* [Collected data]:
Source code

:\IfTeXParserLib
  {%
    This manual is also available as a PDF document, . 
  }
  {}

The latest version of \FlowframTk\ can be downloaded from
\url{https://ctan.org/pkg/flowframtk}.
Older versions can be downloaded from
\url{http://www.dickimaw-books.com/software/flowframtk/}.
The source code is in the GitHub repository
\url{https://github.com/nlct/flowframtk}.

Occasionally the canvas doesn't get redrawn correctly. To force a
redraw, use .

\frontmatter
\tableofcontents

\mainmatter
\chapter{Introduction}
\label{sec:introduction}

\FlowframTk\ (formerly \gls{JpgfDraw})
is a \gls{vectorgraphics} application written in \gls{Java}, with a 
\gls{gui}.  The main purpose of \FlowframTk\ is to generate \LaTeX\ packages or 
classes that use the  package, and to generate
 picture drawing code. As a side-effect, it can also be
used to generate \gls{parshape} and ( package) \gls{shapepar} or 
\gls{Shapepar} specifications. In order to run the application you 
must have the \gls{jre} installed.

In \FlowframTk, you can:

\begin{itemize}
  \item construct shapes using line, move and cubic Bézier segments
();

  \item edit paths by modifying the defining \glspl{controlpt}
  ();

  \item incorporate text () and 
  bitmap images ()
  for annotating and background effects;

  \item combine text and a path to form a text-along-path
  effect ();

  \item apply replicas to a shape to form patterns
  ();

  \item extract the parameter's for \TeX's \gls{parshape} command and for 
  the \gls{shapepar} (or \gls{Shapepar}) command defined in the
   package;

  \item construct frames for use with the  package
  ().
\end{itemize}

* [Problem details]:
Although the records may continue, retype only the lines from the first one through the one containing "picture drawing code.", exactly as they appear.

* [Output for this task]:
Source code

:\IfTeXParserLib
  {%
    This manual is also available as a PDF document, . 
  }
  {}

The latest version of \FlowframTk\ can be downloaded from
\url{https://ctan.org/pkg/flowframtk}.
Older versions can be downloaded from
\url{http://www.dickimaw-books.com/software/flowframtk/}.
The source code is in the GitHub repository
\url{https://github.com/nlct/flowframtk}.

Occasionally the canvas doesn't get redrawn correctly. To force a
redraw, use .

\frontmatter
\tableofcontents

\mainmatter
\chapter{Introduction}
\label{sec:introduction}

\FlowframTk\ (formerly \gls{JpgfDraw})
is a \gls{vectorgraphics} application written in \gls{Java}, with a 
\gls{gui}.  The main purpose of \FlowframTk\ is to generate \LaTeX\ packages or 
classes that use the  package, and to generate
 picture drawing code. As a side-effect, it can also be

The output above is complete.